When using the clear plastic mulch, prepare the soil, fertilize, and plant the seed as you normally would. Then spread a 3 or 4 foot wide sheet of 1.5 to 2 mil plastic, centering it on the row. Fold both edges back 6 inches and dig a 4 to 5 inch trench on both sides. Now lay the edges of the plastic in the trenches and cover them with soil. Be sure to keep the plastic taut when filling the trenches. When this has been completed, secure the two ends the same way. If the plastic is not fastened securely, it will be damaged by the wind.

As soon as the seedlings break through the soil’s surface, openings must be cut in the clear plastic mulch to release them. If green beans and other broad-leaved plants are not released immediately, they will sunburn. This will either stunt or kill the young seedlings. Sunburn is a result of the high temperatures under the plastic. Sweet corn, however, grows well in the high temperatures under the plastic and does not have to be released until the plants are 3 to 4 inches tall and the danger of frost is past.

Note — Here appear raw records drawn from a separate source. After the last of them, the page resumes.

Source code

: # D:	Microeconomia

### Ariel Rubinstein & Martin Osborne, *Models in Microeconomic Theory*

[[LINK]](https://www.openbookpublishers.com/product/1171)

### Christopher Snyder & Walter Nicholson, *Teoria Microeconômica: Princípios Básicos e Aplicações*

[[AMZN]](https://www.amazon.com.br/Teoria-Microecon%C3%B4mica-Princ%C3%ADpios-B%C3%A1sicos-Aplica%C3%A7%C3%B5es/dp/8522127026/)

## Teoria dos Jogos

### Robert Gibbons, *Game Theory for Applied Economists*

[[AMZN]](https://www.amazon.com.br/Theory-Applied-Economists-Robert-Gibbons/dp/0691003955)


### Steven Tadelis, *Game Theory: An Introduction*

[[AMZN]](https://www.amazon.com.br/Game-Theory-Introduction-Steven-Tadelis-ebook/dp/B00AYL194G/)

Plants grown through plastic have to be supplied with additional water, which is done through the openings from which the plants are growing.

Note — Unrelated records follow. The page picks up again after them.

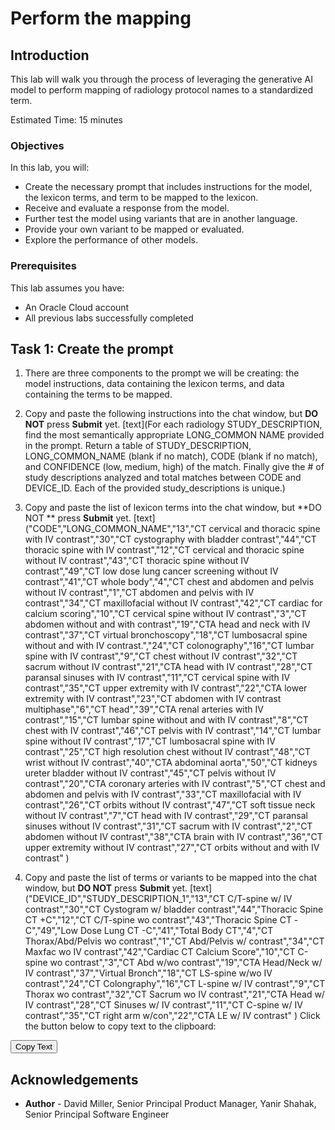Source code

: # Perform the mapping

## Introduction

This lab will walk you through the process of leveraging the generative AI model to perform mapping of radiology protocol names to a standardized term.

Estimated Time: 15 minutes

### Objectives

In this lab, you will:

* Create the necessary prompt that includes instructions for the model, the lexicon terms, and term to be mapped to the lexicon.
* Receive and evaluate a response from the model.
* Further test the model using variants that are in another language.
* Provide your own variant to be mapped or evaluated.
* Explore the performance of other models.

### Prerequisites

This lab assumes you have:

* An Oracle Cloud account
* All previous labs successfully completed

## Task 1: Create the prompt

1. There are three components to the prompt we will be creating: the model instructions, data containing the lexicon terms, and data containing the terms to be mapped.  

1. Copy and paste the following instructions into the chat window, but **DO NOT** press **Submit** yet.
[text](For each radiology STUDY_DESCRIPTION, find the most semantically appropriate LONG_COMMON NAME provided in the prompt.  Return a table of STUDY_DESCRIPTION, LONG_COMMON_NAME (blank if no match), CODE (blank if no match), and CONFIDENCE (low, medium, high) of the match.  Finally give the # of study descriptions analyzed and total matches between CODE and DEVICE_ID.  Each of the provided study_descriptions is unique.)

1. Copy and paste the list of lexicon terms into the chat window, but **DO NOT ** press **Submit** yet.
[text]("CODE","LONG_COMMON_NAME","13","CT cervical and thoracic spine with IV contrast","30","CT cystography with bladder contrast","44","CT thoracic spine with IV contrast","12","CT cervical and thoracic spine without IV contrast","43","CT thoracic spine without IV contrast","49","CT low dose lung cancer screening without IV contrast","41","CT whole body","4","CT chest and abdomen and pelvis without IV contrast","1","CT abdomen and pelvis with IV contrast","34","CT maxillofacial without IV contrast","42","CT cardiac for calcium scoring","10","CT cervical spine without IV contrast","3","CT abdomen without and with contrast","19","CTA head and neck with IV contrast","37","CT virtual bronchoscopy","18","CT lumbosacral spine without and with IV contrast.","24","CT colonography","16","CT lumbar spine with IV contrast","9","CT chest without IV contrast","32","CT sacrum without IV contrast","21","CTA head with IV contrast","28","CT paransal sinuses with IV contrast","11","CT cervical spine with IV contrast","35","CT upper extremity with IV contrast","22","CTA lower extremity with IV contrast","23","CT abdomen with IV contrast multiphase","6","CT head","39","CTA renal arteries with IV contrast","15","CT lumbar spine without and with IV contrast","8","CT chest with IV contrast","46","CT pelvis with IV contrast","14","CT lumbar spine without IV contrast","17","CT lumbosacral spine with IV contrast","25","CT high resolution chest without IV contrast","48","CT wrist without IV contrast","40","CTA abdominal aorta","50","CT kidneys ureter bladder without IV contrast","45","CT pelvis without IV contrast","20","CTA coronary arteries with IV contrast","5","CT chest and abdomen and pelvis with IV contrast","33","CT maxillofacial with IV contrast","26","CT orbits without IV contrast","47","CT soft tissue neck without IV contrast","7","CT head with IV contrast","29","CT paransal sinuses without IV contrast","31","CT sacrum with IV contrast","2","CT abdomen without IV contrast","38","CTA brain with IV contrast","36","CT upper extremity without IV contrast","27","CT orbits without and with IV contrast"
)
1. Copy and paste the list of terms or variants to be mapped into the chat window, but **DO NOT** press **Submit** yet.
[text]("DEVICE_ID","STUDY_DESCRIPTION_1","13","CT C/T-spine w/ IV contrast","30","CT Cystogram w/ bladder contrast","44","Thoracic Spine CT +C","12","CT C/T-spine wo contrast","43","Thoracic Spine CT -C","49","Low Dose Lung CT -C","41","Total Body CT","4","CT Thorax/Abd/Pelvis wo contrast","1","CT Abd/Pelvis w/ contrast","34","CT Maxfac wo IV contrast","42","Cardiac CT Calcium Score","10","CT C-spine wo contrast","3","CT Abd w/wo contrast","19","CTA Head/Neck w/ IV contrast","37","Virtual Bronch","18","CT LS-spine w/wo IV contrast","24","CT Colongraphy","16","CT L-spine w/ IV contrast","9","CT Thorax wo contrast","32","CT Sacrum wo IV contrast","21","CTA Head w/ IV contrast","28","CT Sinuses w/ IV contrast","11","CT C-spine w/ IV contrast","35","CT right arm w/con","22","CTA LE w/ IV contrast"
)
Click the button below to copy text to the clipboard:

<button onclick="copyToClipboard()">Copy Text</button>
<input type="text" value="This is the text to copy" id="textToCopy" style="display:none;">

<script>
    function copyToClipboard() {
        var copyText = document.getElementById("textToCopy");
        copyText.style.display = "block";
        copyText.select();
        document.execCommand("copy");
        copyText.style.display = "none";
        alert("Text copied to clipboard!");
    }
</script>
## Acknowledgements

* **Author** - David Miller, Senior Principal Product Manager, Yanir Shahak, Senior Principal Software Engineer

Weeds will grow under the clear plastic but do not seem to hinder the garden crop if adequate water is supplied. The weeds may be pulled by loosening the plastic on one side, then replacing it after weeding. The use of herbicides is not recommended for most home gardens.

Raised beds are also a good way to increase the soil temperature. The raised bed should be at least one foot high to allow the warmer surrounding air to heat the soil and at least 2 feet wide to help prevent the soil bed from drying out. Wider beds may be more convenient but will not warm the soil as effectively. Raised beds are the most common and easiest method of raising soil temperature, but is also the least effective of the methods described.

The above methods, used alone or in combination, will raise the soil temperature which will decrease the time to maturity on plants with cold-sensitive roots such as sweet corn, green beans, cucumbers, tomatoes, and squash. Less sensitive plants will also benefit from these techniques.

Gardening in the subarctic is not difficult for the prepared, and these tips will help make your garden more successful and your rewards more plentiful.